## Goal of the exercise
When you reach the line that contains "## Technologies Used" in the data below, copy it and every line after it exactly, adding nothing.

• • • •

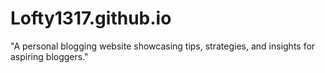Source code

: # Lofty1317.github.io
"A personal blogging website showcasing tips, strategies, and insights for aspiring bloggers."
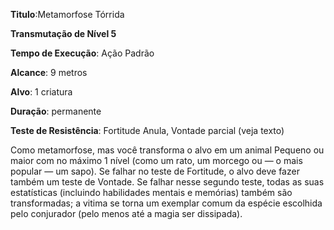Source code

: **Titulo**:Metamorfose Tórrida

**Transmutação de Nível 5**

**Tempo de Execução**: Ação Padrão

**Alcance**: 9 metros

**Alvo**: 1 criatura

**Duração**: permanente

**Teste de Resistência**: Fortitude Anula, Vontade parcial (veja texto)

Como metamorfose, mas você transforma o alvo em um animal Pequeno ou maior com no máximo 1 nível (como um rato, um morcego ou — o mais popular — um sapo).
Se falhar no teste de Fortitude, o alvo deve fazer também um teste de Vontade. 
Se falhar nesse segundo teste, todas as suas estatísticas (incluindo habilidades mentais e memórias) também são transformadas; a vitima se torna um exemplar comum da espécie escolhida pelo conjurador (pelo menos até a magia ser dissipada).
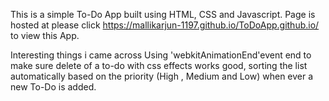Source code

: This is a simple To-Do App built using HTML, CSS and Javascript.
Page is hosted at please click https://mallikarjun-1197.github.io/ToDoApp.github.io/ to view this App.

Interesting things i came across 
  Using 'webkitAnimationEnd'event end to make sure delete of a to-do with css effects works good,
  sorting the list automatically based on the priority (High , Medium and Low) when ever a new To-Do is added.
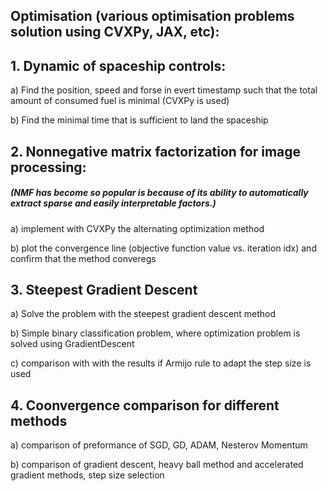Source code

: ## Optimisation (various optimisation problems solution using CVXPy, JAX, etc):
## 1. Dynamic of spaceship controls:

  a) Find the position, speed and forse in evert timestamp such that the total amount of consumed fuel is minimal (CVXPy is used)
  
  b) Find the minimal time that is sufficient to land the spaceship

## 2. Nonnegative matrix factorization for image processing: 
##### (NMF has become so popular is because of its ability to automatically extract sparse and easily interpretable factors.)

  a) implement with CVXPy the alternating optimization method
  
  b) plot the convergence line (objective function value vs. iteration idx) and confirm that the method converegs

## 3. Steepest Gradient Descent

  a) Solve the problem with the steepest gradient descent method
  
  b) Simple binary classification problem, where optimization problem is solved using GradientDescent
  
  c) comparison with with the results if Armijo rule to adapt the step size is used
  
## 4. Coonvergence comparison for different methods

  a) comparison of preformance of SGD, GD, ADAM, Nesterov Momentum
  
  b) comparison of gradient descent, heavy ball method and accelerated gradient methods,  step size selection
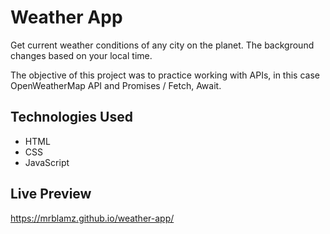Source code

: # Weather App

Get current weather conditions of any city on the planet.
The background changes based on your local time.

The objective of this project was to practice working with APIs, in this case OpenWeatherMap API and Promises / Fetch, Await.

## Technologies Used

- HTML
- CSS
- JavaScript

## Live Preview

https://mrblamz.github.io/weather-app/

• • • •

## Solution to this problem
## Technologies Used

- HTML
- CSS
- JavaScript

## Live Preview

https://mrblamz.github.io/weather-app/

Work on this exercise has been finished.